Our peepers, (Pseudacris crucifer), a thumbnail-sized frog with an X on its back, are chorusing in every damp and wet area. They were also at one time earlier in our history called pinkletinks which says more about their individual song than their true plangent arpeggio. The wood frogs, Rana sylvatica, a small pink frog with a slash of chocolate-brown behind each eye have stopped their mad duck quacking and gone back into the forest duff for another year. Their grapefruit-sized egg masses are floating in every vernal pool. For years, I did studies, tours and talks on the woodfrogs and habitat. I tried to separate two males in amplex once, to measure the bottom frog. They squeaked like mice at the pressure I exerted but I would have had to broken the arms of the top frog to separate them, so strong was his grip. I'm beginning to hear gray tree frogs, Hyla versicolor, and their musical trill will last all summer and into the fall.

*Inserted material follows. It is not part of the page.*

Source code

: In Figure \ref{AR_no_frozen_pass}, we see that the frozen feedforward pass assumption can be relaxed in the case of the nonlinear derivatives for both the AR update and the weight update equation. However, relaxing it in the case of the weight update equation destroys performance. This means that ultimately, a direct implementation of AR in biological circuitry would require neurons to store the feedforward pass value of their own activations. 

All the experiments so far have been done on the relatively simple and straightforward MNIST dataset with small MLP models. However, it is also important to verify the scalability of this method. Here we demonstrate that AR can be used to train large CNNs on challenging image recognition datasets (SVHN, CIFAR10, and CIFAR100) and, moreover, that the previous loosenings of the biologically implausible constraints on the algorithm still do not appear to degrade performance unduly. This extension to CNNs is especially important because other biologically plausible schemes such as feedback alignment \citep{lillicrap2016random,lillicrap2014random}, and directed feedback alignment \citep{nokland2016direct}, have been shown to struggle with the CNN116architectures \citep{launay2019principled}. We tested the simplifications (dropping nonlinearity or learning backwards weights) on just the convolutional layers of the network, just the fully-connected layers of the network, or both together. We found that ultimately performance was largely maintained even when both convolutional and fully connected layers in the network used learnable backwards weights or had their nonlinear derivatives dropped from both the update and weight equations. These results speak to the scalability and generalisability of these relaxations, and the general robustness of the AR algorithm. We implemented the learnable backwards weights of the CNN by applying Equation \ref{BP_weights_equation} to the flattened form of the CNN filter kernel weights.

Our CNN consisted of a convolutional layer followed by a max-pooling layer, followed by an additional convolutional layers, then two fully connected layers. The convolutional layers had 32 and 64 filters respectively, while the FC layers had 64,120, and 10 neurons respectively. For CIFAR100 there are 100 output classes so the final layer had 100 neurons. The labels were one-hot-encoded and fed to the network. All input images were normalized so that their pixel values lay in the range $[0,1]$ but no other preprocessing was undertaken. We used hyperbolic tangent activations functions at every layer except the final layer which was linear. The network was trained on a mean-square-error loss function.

An acquaintance of mine finally wrote a definitive text of Maine amphibians and reptiles, with a CD of frog and toad song. It kind of covers the entire biogeographic region of which New England is part. I usually have pickerel frogs (Rana palistris), green frogs, (R. clamitans), and bullfrogs, (R. catesbeiana), in my tiny goldfish pond in the back yard. Not all at the same time, the smaller frogs and my fish made good meals for the green frog and bullfrog and also garden snakes that find their way into it. We have relatively few species as compared to warmer climes down south. While I was in Maryland, I was enchanted by the turtles lumbering across the roads. They were comparative in number to our scurrying chipmunks. And while I see many flattened chipmunks, I saw few flattened turtles.

Birds and Bloodsuckers

May is warbler month. It's when the neotropical songbirds return from South America. It's also when our black fly, tick and mosquito hatch occurs. The bloom of those little bloodsucking, itch-inducing nuisances coincide with the return of insect-eating neo-tropicals--how amazing is nature? A very high percentage of the diet of our baby birds is ticks. I kept repeating that to myself when I had to go to a hospital emergency room to have the proboscises of a deer tick taken from my back. First, my husband tried for a half hour, then my daughter tried for 20 minutes and lastly, the doctor tried for 10 minutes and at my urging finally just curetted it out. The probes act like porcupine quills in that the more they are moved, the deeper they work themselves. My usual procedure is to just pull them off and throw them away.